Les patients présentant les taux sanguins les plus élevés de ces auto-anticorps étaient aussi ceux qui avaient développé les formes les plus sévères de COVID-19, indiquant que ce dérèglement immunitaire joue vraisemblablement un rôle très important dans le développement des complications de cette maladie.

Les chercheurs ont également observé que ces caillots contenaient de grandes quantités de neutrophiles, un type de cellule immunitaire qui forme la première ligne de défense de l’organisme contre les infections.

Chez les patients atteints de COVID-19, ces neutrophiles sont hyperactifs et explosent au site du caillot, générant un environnement inflammatoire qui attire d’autres facteurs de coagulation circulant dans le sang.

Un cercle vicieux se met alors en place, avec une inflammation qui active la coagulation, et une coagulation qui entraîne encore plus d’inflammation, menant à l’apparition d’une multitude de caillots sanguins obstruant le passage du sang vers les organes vitaux.

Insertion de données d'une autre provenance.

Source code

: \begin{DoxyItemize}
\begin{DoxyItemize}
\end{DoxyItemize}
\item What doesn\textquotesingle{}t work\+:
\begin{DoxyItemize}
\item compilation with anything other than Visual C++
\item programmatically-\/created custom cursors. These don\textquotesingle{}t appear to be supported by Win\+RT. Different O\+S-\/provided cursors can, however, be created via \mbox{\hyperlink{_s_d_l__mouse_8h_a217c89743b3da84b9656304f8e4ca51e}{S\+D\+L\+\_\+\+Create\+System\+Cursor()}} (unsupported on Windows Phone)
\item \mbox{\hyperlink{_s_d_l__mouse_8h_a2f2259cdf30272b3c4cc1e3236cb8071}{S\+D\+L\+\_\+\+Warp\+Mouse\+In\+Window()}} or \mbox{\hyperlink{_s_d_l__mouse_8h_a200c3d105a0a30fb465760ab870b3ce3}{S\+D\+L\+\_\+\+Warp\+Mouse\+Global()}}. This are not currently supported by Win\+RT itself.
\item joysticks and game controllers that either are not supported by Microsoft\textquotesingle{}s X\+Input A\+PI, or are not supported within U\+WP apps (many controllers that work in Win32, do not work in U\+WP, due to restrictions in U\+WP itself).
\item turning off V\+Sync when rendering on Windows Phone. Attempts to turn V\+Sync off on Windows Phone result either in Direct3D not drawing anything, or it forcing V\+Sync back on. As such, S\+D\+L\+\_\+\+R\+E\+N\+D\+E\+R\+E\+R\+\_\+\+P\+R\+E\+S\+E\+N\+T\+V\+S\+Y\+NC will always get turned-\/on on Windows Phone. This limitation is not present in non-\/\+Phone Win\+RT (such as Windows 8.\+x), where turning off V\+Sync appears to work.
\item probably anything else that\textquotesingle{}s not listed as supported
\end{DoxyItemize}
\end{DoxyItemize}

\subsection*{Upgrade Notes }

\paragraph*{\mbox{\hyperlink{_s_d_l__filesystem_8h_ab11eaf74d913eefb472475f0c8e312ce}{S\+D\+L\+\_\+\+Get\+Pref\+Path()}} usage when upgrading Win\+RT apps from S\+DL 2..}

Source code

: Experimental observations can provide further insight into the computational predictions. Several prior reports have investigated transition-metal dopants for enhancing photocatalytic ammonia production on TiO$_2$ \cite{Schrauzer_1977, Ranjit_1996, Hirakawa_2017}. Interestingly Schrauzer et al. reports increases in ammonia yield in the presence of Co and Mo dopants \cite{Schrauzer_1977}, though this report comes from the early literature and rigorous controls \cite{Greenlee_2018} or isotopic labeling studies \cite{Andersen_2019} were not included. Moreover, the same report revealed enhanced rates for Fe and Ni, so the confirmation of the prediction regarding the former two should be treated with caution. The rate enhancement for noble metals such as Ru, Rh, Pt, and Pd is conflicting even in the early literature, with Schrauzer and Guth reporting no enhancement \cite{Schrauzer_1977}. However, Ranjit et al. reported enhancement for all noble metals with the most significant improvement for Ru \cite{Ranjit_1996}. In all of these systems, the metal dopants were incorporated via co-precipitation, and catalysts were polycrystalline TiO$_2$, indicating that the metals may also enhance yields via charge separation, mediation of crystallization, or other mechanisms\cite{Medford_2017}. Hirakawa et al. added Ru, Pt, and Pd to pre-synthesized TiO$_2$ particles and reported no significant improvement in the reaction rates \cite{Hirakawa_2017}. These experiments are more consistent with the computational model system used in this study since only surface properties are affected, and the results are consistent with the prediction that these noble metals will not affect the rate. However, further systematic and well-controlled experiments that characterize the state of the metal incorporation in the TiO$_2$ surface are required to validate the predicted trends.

Ces observations sont très importantes, pour deux principales raisons :  

  1. Des tests biochimiques pour mesurer la présence des auto-anticorps présents dans le syndrome des antiphospholipides sont déjà accessibles et peuvent donc être utilisés pour identifier les patients les plus susceptibles de bénéficier d’un traitement avec des anticoagulants afin de prévenir le développement de complications graves de la COVID-19 ;  
  2. Certains médicaments comme le dipyridamole sont déjà approuvés pour traiter les accidents vasculaires cérébraux et prévenir les caillots sanguins chez les personnes qui reçoivent des valves cardiaques mécaniques, et il sera possible de tester cette molécule pour déterminer si elle peut également réduire le risque de coagulation chez les patients COVID-19.    
  • La recherche scientifique sur la COVID fait que notre compréhension biochimique des processus moléculaires associés à l’infection par ce coronavirus a explosé en quelques mois.   
  • Cet exploit remarquable des chercheurs du monde entier se concrétise par la mise en place de nouvelles stratégies d’intervention thérapeutique, basées sur une approche rationnelle de ces mécanismes d’infection.   
  • Vacciner pour mieux prévenir l’infection, mais également mieux traiter ceux qui seront gravement infectés, voilà comment nous allons venir à bout de cette pandémie, dans les prochains mois.  

(1) Zuo Y et coll. Prothrombotic autoantibodies in serum from patients hospitalized with COVID-19. Science Trans. Med., publié le 2 novembre 2020.